ADDRESSING ESCALATING PORT COSTS

The authorities could do more to stem the prohibitive cost of business at the Lagos ports

In June 2017, the federal government announced that the Standard Organisation of Nigeria (SON), National Agency for Food and Drugs Administration and Control (NAFDAC) and the National Drug Law Enforcement Agency (NDLEA) were no longer allowed to have representatives in the ports or partake in the process of cargo clearance. Also, the government announced that it had concluded arrangement to fix port access roads and provide scanners at the ports.

These were to enhance clearing process and reduce drastically cargo dwell time. Almost three years after, all the agencies that were asked to leave have all returned to the ports, access roads have become death traps, residents and business in Apapa, once a thriving port city, have stories of death and hours of traffic gridlock to tell. Cost of doing business has risen so high manufacturers are abandoning their cargos at the ports.

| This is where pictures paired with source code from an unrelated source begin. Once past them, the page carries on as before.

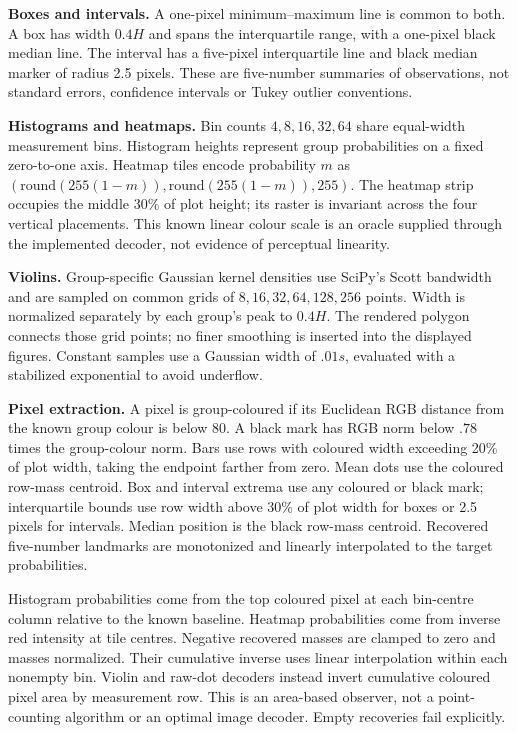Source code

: \documentclass[10pt]{article}
\begin{document}
\textbf{Boxes and intervals.} A one-pixel minimum--maximum line is common to both. A box has width $0.4H$ and spans the interquartile range, with a one-pixel black median line. The interval has a five-pixel interquartile line and black median marker of radius 2.5 pixels. These are five-number summaries of observations, not standard errors, confidence intervals or Tukey outlier conventions.

\textbf{Histograms and heatmaps.} Bin counts $4,8,16,32,64$ share equal-width measurement bins. Histogram heights represent group probabilities on a fixed zero-to-one axis. Heatmap tiles encode probability $m$ as $(\mathrm{round}(255(1-m)),\mathrm{round}(255(1-m)),255)$. The heatmap strip occupies the middle 30\% of plot height; its raster is invariant across the four vertical placements. This known linear colour scale is an oracle supplied through the implemented decoder, not evidence of perceptual linearity.

\textbf{Violins.} Group-specific Gaussian kernel densities use SciPy's Scott bandwidth and are sampled on common grids of $8,16,32,64,128,256$ points. Width is normalized separately by each group's peak to $0.4H$. The rendered polygon connects those grid points; no finer smoothing is inserted into the displayed figures. Constant samples use a Gaussian width of $.01s$, evaluated with a stabilized exponential to avoid underflow.

\textbf{Pixel extraction.} A pixel is group-coloured if its Euclidean RGB distance from the known group colour is below 80. A black mark has RGB norm below $.78$ times the group-colour norm. Bars use rows with coloured width exceeding 20\% of plot width, taking the endpoint farther from zero. Mean dots use the coloured row-mass centroid. Box and interval extrema use any coloured or black mark; interquartile bounds use row width above 30\% of plot width for boxes or 2.5 pixels for intervals. Median position is the black row-mass centroid. Recovered five-number landmarks are monotonized and linearly interpolated to the target probabilities.

Histogram probabilities come from the top coloured pixel at each bin-centre column relative to the known baseline. Heatmap probabilities come from inverse red intensity at tile centres. Negative recovered masses are clamped to zero and masses normalized. Their cumulative inverse uses linear interpolation within each nonempty bin. Violin and raw-dot decoders instead invert cumulative coloured pixel area by measurement row. This is an area-based observer, not a point-counting algorithm or an optimal image decoder. Empty recoveries fail explicitly.
\end{document}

As a result of extortion by security officials, haulage cost from Tin Can to any other part of Lagos has risen from about N100,000 a year ago to about N1.2 million. Last week, truckers raised the cost of moving a container from the Tin Can Island Port to any other part of the city by 50 per cent, from N1.2 million to N1.8million. And with blockage of the roads, millions of containers are trapped in the ports and shipping companies have had to stay at several anchorages for between three to four months incurring all manner of surcharges. On average, 100,000 containers carrying various cargos are discharged in Lagos ports monthly, with shipping companies now charging $6000 to ship a container to Nigeria. In the first half of last year, it cost $1,000 to ship a 20-foot container to Nigeria from the Far East.

Due to the massive congestion at Tin Can and Apapa ports, many shipping lines have started diverting Nigeria-bound cargos to neighboring ports in Cotonou and Cote d’Ivoire. Today, importers pay N25, 000 as demurrage per container a day and another N15,000 as storage fees to terminal operators excluding 7.5 per cent value added tax (VAT). This amounts to N12.5 billion daily demurrage charges on 500,00 containers and N7.5 billion storage fees. The question is, does the federal government want to address the escalating port costs and its attendant economic loss to Nigeria?

The shipping companies, terminal operators, freight forwarders and the security operatives and the Ministry of Transportation are the ones benefiting from the status quo at the ports. The economic loss is not on the government and its agencies at the port or the port operators or even the manufacturers or traders doing the importation. The losses are all passed on to the end users – the Nigerian people.

Meanwhile, the ports used by the federal government and its partners in the oil industry to export crude oil and gas are not affected by any crisis of congestion and infrastructure deficiency. So what it will take to address the port issue, at a most preliminary level, is the resolve to do what is right.